• WHAT IS REQUIRED
Reproduce every line in the material below that holds "also".

*** RECORDS FOR THE EXERCISE

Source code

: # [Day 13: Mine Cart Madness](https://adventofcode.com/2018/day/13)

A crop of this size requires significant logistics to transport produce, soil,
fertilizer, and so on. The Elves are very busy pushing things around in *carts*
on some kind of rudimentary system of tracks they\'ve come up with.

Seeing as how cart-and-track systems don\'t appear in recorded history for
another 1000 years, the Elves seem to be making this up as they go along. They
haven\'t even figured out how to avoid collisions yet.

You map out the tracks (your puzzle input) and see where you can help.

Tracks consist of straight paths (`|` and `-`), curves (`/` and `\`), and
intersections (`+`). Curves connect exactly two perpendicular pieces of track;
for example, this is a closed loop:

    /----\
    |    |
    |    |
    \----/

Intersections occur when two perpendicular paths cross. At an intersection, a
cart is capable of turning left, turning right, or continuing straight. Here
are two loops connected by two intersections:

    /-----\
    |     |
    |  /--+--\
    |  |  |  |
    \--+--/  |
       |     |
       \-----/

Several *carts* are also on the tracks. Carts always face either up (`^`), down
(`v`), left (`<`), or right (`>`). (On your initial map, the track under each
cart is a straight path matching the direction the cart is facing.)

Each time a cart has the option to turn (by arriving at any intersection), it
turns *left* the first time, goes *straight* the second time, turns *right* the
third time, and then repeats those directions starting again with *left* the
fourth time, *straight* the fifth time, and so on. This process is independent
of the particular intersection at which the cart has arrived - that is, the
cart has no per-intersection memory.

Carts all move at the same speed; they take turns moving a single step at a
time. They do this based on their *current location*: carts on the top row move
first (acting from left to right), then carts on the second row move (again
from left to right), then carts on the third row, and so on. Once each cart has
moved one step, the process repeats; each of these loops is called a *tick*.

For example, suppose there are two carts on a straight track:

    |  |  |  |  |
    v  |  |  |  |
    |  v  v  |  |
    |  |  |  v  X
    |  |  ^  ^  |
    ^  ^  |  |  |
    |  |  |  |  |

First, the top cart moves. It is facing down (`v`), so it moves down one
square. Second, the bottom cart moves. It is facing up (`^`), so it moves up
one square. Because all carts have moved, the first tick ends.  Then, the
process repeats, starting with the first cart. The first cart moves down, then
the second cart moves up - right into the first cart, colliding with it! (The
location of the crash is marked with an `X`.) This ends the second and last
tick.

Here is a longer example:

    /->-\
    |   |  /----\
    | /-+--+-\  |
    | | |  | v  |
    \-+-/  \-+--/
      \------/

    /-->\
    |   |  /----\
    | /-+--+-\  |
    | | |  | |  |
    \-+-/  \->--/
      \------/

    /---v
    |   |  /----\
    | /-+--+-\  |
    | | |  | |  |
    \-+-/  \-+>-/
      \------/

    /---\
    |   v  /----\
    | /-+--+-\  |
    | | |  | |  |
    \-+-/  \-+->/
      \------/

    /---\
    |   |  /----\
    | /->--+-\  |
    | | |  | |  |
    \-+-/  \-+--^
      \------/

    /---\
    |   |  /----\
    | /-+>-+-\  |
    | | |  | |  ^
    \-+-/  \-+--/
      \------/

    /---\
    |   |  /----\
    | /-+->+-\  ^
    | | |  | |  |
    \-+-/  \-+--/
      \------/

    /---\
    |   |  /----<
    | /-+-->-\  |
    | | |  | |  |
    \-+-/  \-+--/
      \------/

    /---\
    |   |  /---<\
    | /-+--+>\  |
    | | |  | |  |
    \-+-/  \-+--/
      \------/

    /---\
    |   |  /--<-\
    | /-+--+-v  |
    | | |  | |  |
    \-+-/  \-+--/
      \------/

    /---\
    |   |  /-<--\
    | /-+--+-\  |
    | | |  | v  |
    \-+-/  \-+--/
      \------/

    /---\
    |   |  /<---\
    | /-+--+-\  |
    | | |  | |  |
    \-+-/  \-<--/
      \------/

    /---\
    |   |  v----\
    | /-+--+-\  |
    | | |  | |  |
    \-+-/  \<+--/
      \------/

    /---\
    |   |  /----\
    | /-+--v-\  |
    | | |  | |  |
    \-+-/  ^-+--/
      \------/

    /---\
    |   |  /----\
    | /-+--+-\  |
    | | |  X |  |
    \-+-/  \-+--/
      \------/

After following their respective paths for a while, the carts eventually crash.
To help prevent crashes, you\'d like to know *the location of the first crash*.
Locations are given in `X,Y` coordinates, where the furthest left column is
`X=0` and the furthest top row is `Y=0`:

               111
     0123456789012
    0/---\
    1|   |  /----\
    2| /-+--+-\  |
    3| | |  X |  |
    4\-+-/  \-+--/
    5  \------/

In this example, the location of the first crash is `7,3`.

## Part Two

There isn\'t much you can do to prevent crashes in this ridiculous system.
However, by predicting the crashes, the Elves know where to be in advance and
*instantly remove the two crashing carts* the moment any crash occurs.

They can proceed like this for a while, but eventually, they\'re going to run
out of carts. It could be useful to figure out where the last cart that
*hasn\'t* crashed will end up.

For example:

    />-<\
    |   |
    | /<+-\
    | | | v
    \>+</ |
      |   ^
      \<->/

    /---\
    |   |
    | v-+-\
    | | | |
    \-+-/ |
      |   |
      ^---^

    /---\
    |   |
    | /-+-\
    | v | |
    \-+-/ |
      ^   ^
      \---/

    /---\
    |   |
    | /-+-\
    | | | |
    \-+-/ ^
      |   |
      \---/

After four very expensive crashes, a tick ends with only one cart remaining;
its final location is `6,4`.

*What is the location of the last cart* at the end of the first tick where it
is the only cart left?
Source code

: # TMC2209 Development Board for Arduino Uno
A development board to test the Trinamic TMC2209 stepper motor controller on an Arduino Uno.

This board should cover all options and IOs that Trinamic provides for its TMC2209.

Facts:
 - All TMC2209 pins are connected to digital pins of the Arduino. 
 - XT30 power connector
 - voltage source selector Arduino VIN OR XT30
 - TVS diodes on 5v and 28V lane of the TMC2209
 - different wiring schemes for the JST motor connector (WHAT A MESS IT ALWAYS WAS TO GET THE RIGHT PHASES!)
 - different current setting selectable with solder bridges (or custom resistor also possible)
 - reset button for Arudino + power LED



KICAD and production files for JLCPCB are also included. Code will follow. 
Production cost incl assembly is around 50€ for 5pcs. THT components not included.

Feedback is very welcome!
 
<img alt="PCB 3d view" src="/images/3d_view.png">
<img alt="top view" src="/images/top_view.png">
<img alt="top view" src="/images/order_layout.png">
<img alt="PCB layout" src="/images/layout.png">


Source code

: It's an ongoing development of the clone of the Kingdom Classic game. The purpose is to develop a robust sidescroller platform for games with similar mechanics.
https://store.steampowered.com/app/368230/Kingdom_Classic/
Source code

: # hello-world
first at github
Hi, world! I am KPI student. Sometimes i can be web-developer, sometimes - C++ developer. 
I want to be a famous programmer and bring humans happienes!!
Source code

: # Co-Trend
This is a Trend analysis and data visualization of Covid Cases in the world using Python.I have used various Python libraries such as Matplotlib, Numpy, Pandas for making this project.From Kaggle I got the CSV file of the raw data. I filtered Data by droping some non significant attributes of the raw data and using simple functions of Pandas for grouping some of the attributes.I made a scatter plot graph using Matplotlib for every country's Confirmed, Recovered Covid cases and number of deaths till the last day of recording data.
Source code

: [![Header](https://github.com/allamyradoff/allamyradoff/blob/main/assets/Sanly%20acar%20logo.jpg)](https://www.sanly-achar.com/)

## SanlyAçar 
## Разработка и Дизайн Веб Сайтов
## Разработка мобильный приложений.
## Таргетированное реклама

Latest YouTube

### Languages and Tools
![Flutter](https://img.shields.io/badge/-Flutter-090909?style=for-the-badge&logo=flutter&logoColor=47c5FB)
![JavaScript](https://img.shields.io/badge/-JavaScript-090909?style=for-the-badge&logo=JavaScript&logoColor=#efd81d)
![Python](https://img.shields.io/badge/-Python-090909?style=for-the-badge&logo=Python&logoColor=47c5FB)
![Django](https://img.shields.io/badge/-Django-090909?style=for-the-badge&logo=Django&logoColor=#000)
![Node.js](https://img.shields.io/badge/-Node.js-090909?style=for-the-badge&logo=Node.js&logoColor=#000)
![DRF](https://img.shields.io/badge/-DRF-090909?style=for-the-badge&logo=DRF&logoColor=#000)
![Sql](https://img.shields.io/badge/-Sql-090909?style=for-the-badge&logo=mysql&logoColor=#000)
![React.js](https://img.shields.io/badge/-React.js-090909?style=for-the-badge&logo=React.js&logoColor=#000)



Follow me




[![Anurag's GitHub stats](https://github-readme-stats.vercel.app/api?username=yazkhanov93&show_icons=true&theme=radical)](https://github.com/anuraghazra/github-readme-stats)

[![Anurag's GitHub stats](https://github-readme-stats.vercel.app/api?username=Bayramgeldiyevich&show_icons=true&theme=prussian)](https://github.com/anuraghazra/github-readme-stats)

******

• OUTPUT FOR THIS EXERCISE
Several *carts* are also on the tracks. Carts always face either up (`^`), down
 - different current setting selectable with solder bridges (or custom resistor also possible)
KICAD and production files for JLCPCB are also included. Code will follow. 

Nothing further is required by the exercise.